After her dad, John, died from COVID last year, local trainer Katie Wilmshurst wanted to organize a fun event to honour him and donate the funds to his favourite charity.
Wilmshurst is from the UK, where here entire family still lives. She was unable to be with them when John died.
“It’s been hard for me living so far away in Canada but I’ve been so fortunate to have a great team through my fitness business. They have truly supported me through the hardest time of my life,” she said.
Wilmshurst decided to run an outdoor fitness class through her business, UK Fitness, which she has run in Muskoka for over 10 years. She offered fun prizes and donated the money earned from the class to Wooden Spoon, a charity that was always close to her dad’s heart.
Rugby was John’s favourite sport and his local club had often worked on projects with Wooden Spoon.
The UK-based rugby charity uses rugby resources and connections to raise money for vulnerable children, often through fitness projects, “to positively transform the lives of children and young people with disabilities or facing disadvantage through the power of the rugby network and connections.” Funds raised often go towards sensory rooms, playground and outdoor activities, health and wellbeing, and specialist equipment.
Due to the pandemic, Wilmshurst had to transition to online classes, but with restrictions easing she thought it would be the perfect time to hold an in-person, outdoor class in memory of her dad.
“Everybody was so amazing. My team has really been there for me through this difficult time. Being so far away it was hard and everyone in the community was so supportive,” she said. “It made me really happy to do something in my dad’s memory. It will help me moving forward with my grief. I wanted to honour him. He would be so delighted with me and my team and what we did.”

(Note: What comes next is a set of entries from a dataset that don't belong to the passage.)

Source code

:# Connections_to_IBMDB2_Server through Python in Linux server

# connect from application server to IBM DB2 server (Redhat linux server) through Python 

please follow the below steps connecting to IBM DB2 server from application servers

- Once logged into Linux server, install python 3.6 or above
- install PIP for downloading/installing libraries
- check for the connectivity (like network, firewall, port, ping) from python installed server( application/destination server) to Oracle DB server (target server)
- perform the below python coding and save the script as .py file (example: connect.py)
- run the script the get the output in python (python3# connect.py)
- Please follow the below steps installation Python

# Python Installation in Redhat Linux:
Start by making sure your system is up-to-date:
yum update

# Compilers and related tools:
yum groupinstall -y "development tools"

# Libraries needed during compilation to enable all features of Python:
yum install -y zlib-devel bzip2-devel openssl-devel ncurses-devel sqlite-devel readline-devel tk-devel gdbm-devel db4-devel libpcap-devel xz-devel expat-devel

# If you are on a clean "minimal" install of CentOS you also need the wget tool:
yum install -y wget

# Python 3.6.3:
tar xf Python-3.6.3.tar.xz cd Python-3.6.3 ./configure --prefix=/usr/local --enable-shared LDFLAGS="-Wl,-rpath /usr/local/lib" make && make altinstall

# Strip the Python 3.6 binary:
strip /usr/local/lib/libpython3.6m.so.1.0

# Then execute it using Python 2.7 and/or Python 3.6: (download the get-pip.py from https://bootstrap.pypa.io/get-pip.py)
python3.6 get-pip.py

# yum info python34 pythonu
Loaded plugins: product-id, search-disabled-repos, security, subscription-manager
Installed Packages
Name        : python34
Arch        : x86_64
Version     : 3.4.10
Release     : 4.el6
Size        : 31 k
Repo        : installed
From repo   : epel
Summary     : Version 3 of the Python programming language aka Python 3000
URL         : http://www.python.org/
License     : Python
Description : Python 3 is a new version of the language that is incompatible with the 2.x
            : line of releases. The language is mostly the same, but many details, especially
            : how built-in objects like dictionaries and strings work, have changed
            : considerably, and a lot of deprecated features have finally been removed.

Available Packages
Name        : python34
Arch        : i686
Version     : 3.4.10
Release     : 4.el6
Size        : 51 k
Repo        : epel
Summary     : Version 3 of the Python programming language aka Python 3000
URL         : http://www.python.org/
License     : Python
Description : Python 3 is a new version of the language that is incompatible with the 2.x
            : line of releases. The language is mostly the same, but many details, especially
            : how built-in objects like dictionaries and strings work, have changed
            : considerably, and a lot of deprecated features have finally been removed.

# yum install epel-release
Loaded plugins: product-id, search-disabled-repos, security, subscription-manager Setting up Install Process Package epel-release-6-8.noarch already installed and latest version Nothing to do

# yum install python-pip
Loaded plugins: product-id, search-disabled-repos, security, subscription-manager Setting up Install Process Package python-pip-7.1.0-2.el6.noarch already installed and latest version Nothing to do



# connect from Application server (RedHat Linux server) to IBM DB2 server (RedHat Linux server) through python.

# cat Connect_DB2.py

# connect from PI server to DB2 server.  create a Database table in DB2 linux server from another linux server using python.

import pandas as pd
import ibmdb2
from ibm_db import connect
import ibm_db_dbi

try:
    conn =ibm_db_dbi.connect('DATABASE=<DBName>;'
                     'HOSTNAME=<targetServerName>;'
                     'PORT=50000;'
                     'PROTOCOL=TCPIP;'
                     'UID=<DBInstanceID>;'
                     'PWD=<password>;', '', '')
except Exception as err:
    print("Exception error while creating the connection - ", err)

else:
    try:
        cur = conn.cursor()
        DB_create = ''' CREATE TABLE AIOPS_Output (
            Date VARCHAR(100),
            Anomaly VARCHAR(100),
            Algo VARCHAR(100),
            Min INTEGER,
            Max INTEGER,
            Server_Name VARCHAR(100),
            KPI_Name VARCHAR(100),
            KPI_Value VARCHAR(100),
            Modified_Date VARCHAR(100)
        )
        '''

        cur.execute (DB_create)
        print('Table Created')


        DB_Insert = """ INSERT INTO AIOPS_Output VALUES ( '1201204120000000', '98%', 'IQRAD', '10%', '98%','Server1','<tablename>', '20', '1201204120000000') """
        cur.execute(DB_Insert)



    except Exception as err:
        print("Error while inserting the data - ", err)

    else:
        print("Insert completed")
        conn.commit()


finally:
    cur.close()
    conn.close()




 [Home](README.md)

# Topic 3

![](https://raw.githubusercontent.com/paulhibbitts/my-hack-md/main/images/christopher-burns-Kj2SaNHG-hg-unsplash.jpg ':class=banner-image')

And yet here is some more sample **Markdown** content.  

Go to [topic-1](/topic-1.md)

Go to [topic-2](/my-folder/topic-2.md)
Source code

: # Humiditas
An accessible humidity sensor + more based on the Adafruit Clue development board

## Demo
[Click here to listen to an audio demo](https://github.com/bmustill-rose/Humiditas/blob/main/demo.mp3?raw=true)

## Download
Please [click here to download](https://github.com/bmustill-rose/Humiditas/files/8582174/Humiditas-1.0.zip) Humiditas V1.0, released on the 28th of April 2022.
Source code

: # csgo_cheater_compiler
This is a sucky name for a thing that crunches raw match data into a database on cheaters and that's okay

The event was held at Tawingo’s waterfront and Tall Trees, Soapstones, and Robinson’s General Store donated prizes for the participants.
The women all wore matching hoodies that Wilmshurst had designed for the event.
Each participant paid $20 to join the class; some who couldn’t make it still donated an entry fee toward the cause. Together they raised $700 for Wooden Spoon.
“I know he would be so proud of all of us,” said Wilmshurst. “When you lose someone you love it’s so nice to be able to do something in their honour once you are ready. I know my dad and he would want me to help to continue support the charity that he loved so much.”
Wilmshurst hopes to run a bigger fundraiser next year.